Provided data
______________________________

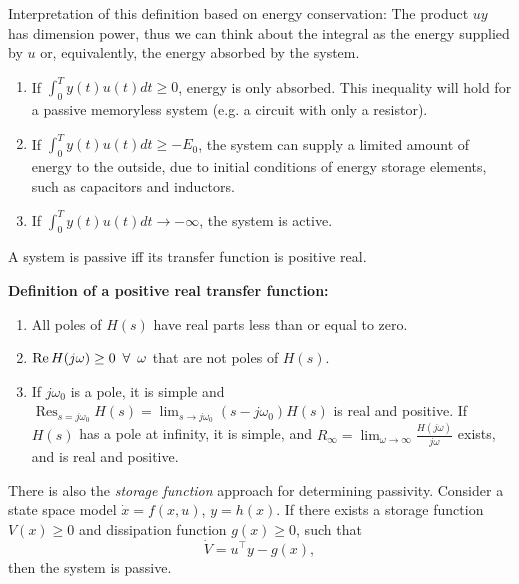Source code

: Interpretation of this definition based on energy conservation: The product $uy$ has dimension power, thus we can think about the integral as the energy supplied by $u$ or, equivalently, the energy absorbed by the system.
\begin{enumerate}
    \item If $\int_0^T y(t)u(t)dt \geq 0$, energy is only absorbed. This inequality will hold for a passive memoryless system (e.g. a circuit with only a resistor).
    \item If $\int_0^T y(t)u(t)dt \geq -E_0$, the system can supply a limited amount of energy to the outside, due to initial conditions of energy storage elements, such as capacitors and inductors.
    \item If $\int_0^T y(t)u(t)dt \to -\infty$, the system is active.
\end{enumerate}
A system is passive iff its transfer function is positive real.

\textbf{Definition of a positive real transfer function:}
\begin{enumerate}
    \item All poles of $H(s)$ have real parts less than or equal to zero.
    \item $\operatorname{Re} H(j\omega) \geq 0 \enskip \forall \enskip \omega$ that are not poles of $H(s)$.
    \item If $j\omega_0$ is a pole, it is simple and $\operatorname{Res}_{s=j\omega_0} H(s) = \lim_{s \to j\omega_0} (s-j\omega_0)H(s)$ is real and positive. If $H(s)$ has a pole at infinity, it is simple, and $R_\infty = \lim_{\omega \to \infty} \frac{H(j\omega)}{j\omega}$ exists, and is real and positive.
\end{enumerate}
There is also the \textit{storage function} approach for determining passivity. Consider a state space model $\dot{x} = f(x,u)$, $y=h(x)$. If there exists a storage function $V(x) \geq 0$ and dissipation function $g(x) \geq 0$, such that
\begin{equation}
    \dot{V} = u^\top y - g(x),
\end{equation}
then the system is passive.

______________________________

Problem requirements
Set the records down again word for word; the pictures stay out.

Written solution
Source code

: Interpretation of this definition based on energy conservation: The product $uy$ has dimension power, thus we can think about the integral as the energy supplied by $u$ or, equivalently, the energy absorbed by the system.
\begin{enumerate}
    \item If $\int_0^T y(t)u(t)dt \geq 0$, energy is only absorbed. This inequality will hold for a passive memoryless system (e.g. a circuit with only a resistor).
    \item If $\int_0^T y(t)u(t)dt \geq -E_0$, the system can supply a limited amount of energy to the outside, due to initial conditions of energy storage elements, such as capacitors and inductors.
    \item If $\int_0^T y(t)u(t)dt \to -\infty$, the system is active.
\end{enumerate}
A system is passive iff its transfer function is positive real.

\textbf{Definition of a positive real transfer function:}
\begin{enumerate}
    \item All poles of $H(s)$ have real parts less than or equal to zero.
    \item $\operatorname{Re} H(j\omega) \geq 0 \enskip \forall \enskip \omega$ that are not poles of $H(s)$.
    \item If $j\omega_0$ is a pole, it is simple and $\operatorname{Res}_{s=j\omega_0} H(s) = \lim_{s \to j\omega_0} (s-j\omega_0)H(s)$ is real and positive. If $H(s)$ has a pole at infinity, it is simple, and $R_\infty = \lim_{\omega \to \infty} \frac{H(j\omega)}{j\omega}$ exists, and is real and positive.
\end{enumerate}
There is also the \textit{storage function} approach for determining passivity. Consider a state space model $\dot{x} = f(x,u)$, $y=h(x)$. If there exists a storage function $V(x) \geq 0$ and dissipation function $g(x) \geq 0$, such that
\begin{equation}
    \dot{V} = u^\top y - g(x),
\end{equation}
then the system is passive.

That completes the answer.